### Information provided
· · · ·
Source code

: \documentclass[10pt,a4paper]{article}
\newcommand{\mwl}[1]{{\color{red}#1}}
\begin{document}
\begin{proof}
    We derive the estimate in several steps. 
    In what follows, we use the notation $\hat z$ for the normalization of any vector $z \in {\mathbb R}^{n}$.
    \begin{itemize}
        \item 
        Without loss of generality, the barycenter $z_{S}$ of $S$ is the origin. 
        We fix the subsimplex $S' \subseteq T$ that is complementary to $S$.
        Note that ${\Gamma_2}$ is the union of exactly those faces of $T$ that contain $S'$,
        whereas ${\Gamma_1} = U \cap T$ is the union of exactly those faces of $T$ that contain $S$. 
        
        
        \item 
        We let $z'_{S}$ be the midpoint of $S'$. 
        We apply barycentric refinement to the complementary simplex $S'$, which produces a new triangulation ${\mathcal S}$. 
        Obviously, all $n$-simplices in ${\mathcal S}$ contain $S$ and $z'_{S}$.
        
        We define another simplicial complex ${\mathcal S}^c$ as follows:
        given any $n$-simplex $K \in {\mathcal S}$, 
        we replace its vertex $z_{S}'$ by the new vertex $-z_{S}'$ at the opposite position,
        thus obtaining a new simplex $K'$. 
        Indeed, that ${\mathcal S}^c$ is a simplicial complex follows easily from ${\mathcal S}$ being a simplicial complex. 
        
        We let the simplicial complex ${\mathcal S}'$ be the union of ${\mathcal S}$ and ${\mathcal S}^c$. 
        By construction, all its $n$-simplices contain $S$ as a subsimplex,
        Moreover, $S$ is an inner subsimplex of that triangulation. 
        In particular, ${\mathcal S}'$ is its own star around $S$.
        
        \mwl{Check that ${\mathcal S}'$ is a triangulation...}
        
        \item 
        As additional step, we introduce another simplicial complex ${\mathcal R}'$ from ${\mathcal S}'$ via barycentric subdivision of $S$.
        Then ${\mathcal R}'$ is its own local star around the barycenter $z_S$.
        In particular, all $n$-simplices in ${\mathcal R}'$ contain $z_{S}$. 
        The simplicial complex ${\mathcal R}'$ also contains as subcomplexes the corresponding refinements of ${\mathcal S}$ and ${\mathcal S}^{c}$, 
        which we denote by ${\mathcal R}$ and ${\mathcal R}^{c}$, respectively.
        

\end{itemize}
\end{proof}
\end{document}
· · · ·
### Requirement
Once the line with "that contain $S$." is found in the records above, print exactly that line and every line after it through the line with "we replace its".

### Answer to this exercise
        whereas ${\Gamma_1} = U \cap T$ is the union of exactly those faces of $T$ that contain $S$. 
        
        
        \item 
        We let $z'_{S}$ be the midpoint of $S'$. 
        We apply barycentric refinement to the complementary simplex $S'$, which produces a new triangulation ${\mathcal S}$. 
        Obviously, all $n$-simplices in ${\mathcal S}$ contain $S$ and $z'_{S}$.
        
        We define another simplicial complex ${\mathcal S}^c$ as follows:
        given any $n$-simplex $K \in {\mathcal S}$, 
        we replace its vertex $z_{S}'$ by the new vertex $-z_{S}'$ at the opposite position,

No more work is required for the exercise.